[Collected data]
------------

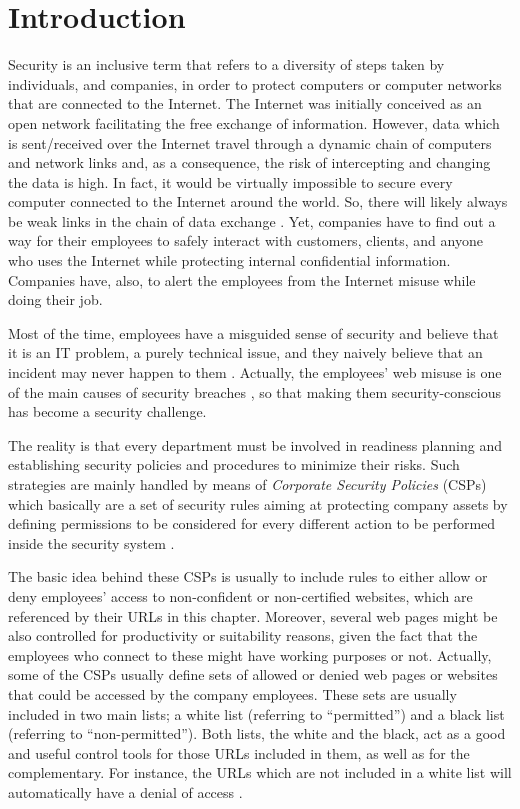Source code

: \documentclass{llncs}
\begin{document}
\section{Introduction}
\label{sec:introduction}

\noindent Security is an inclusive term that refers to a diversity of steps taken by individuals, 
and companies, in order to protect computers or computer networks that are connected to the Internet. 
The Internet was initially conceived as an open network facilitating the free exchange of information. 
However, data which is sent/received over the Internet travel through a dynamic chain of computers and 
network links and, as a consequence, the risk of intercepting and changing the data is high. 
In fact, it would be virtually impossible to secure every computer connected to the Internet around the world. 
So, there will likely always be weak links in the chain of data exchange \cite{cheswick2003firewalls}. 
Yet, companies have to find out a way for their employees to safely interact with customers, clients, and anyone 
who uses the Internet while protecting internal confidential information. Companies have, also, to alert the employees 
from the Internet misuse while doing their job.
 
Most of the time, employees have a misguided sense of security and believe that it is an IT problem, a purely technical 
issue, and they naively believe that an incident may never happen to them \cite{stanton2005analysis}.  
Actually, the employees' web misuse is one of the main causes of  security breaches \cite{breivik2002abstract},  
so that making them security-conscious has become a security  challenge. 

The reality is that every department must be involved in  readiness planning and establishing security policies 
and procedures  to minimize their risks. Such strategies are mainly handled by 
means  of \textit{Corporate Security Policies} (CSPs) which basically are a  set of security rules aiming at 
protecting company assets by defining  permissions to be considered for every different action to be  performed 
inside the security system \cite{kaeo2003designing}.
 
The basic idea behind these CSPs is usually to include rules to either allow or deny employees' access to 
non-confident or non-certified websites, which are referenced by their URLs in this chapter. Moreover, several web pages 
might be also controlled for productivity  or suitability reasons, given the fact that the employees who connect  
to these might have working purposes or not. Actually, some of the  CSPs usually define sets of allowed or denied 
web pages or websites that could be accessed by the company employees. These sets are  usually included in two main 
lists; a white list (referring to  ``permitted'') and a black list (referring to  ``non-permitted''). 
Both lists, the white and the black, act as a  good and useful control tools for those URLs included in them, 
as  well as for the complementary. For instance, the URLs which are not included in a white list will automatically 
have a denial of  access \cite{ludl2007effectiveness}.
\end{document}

------------

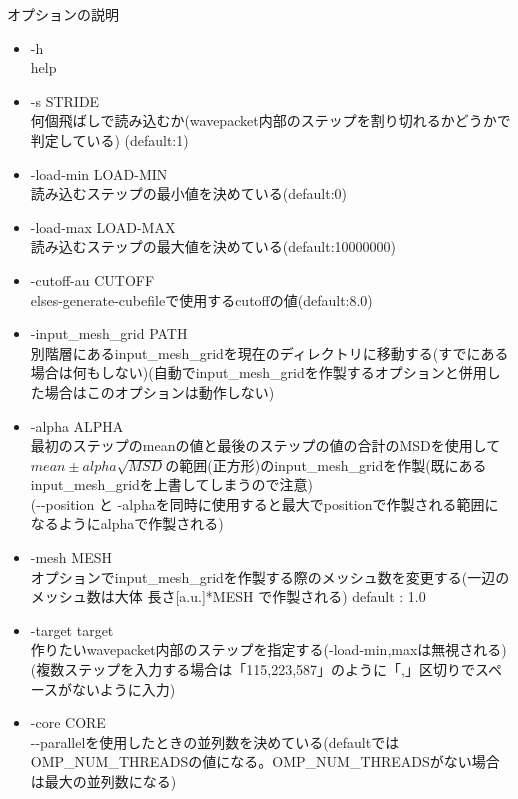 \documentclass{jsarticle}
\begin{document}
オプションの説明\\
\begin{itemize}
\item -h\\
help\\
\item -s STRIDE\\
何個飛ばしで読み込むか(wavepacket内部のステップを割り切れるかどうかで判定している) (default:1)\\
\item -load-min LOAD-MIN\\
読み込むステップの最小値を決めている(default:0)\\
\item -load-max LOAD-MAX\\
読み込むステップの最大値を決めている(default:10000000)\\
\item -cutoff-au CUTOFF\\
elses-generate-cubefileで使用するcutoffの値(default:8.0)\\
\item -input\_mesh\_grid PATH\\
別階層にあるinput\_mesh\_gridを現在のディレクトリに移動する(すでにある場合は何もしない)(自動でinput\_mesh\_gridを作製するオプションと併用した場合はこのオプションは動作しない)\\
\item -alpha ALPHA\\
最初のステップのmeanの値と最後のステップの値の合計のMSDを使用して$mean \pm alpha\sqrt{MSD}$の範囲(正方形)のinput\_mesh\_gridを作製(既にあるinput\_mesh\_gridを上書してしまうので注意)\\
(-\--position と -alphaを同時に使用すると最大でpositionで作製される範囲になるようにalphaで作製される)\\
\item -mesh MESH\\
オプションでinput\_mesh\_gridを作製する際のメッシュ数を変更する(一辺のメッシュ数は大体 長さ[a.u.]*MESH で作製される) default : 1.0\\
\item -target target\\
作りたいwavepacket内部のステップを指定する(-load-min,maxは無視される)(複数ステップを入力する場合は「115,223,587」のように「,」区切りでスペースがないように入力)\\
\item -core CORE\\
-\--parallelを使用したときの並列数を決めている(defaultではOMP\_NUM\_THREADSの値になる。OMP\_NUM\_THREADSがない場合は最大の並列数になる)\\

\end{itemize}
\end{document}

------------

ABOUT THIS TASK
Reproduce the records above exactly, but only from the line with "Source code" up to and including the line with "rules aiming at". Leave the pictures out.

RESPONSE AREA
Source code

: \documentclass{llncs}
\begin{document}
\section{Introduction}
\label{sec:introduction}

\noindent Security is an inclusive term that refers to a diversity of steps taken by individuals, 
and companies, in order to protect computers or computer networks that are connected to the Internet. 
The Internet was initially conceived as an open network facilitating the free exchange of information. 
However, data which is sent/received over the Internet travel through a dynamic chain of computers and 
network links and, as a consequence, the risk of intercepting and changing the data is high. 
In fact, it would be virtually impossible to secure every computer connected to the Internet around the world. 
So, there will likely always be weak links in the chain of data exchange \cite{cheswick2003firewalls}. 
Yet, companies have to find out a way for their employees to safely interact with customers, clients, and anyone 
who uses the Internet while protecting internal confidential information. Companies have, also, to alert the employees 
from the Internet misuse while doing their job.
 
Most of the time, employees have a misguided sense of security and believe that it is an IT problem, a purely technical 
issue, and they naively believe that an incident may never happen to them \cite{stanton2005analysis}.  
Actually, the employees' web misuse is one of the main causes of  security breaches \cite{breivik2002abstract},  
so that making them security-conscious has become a security  challenge. 

The reality is that every department must be involved in  readiness planning and establishing security policies 
and procedures  to minimize their risks. Such strategies are mainly handled by 
means  of \textit{Corporate Security Policies} (CSPs) which basically are a  set of security rules aiming at 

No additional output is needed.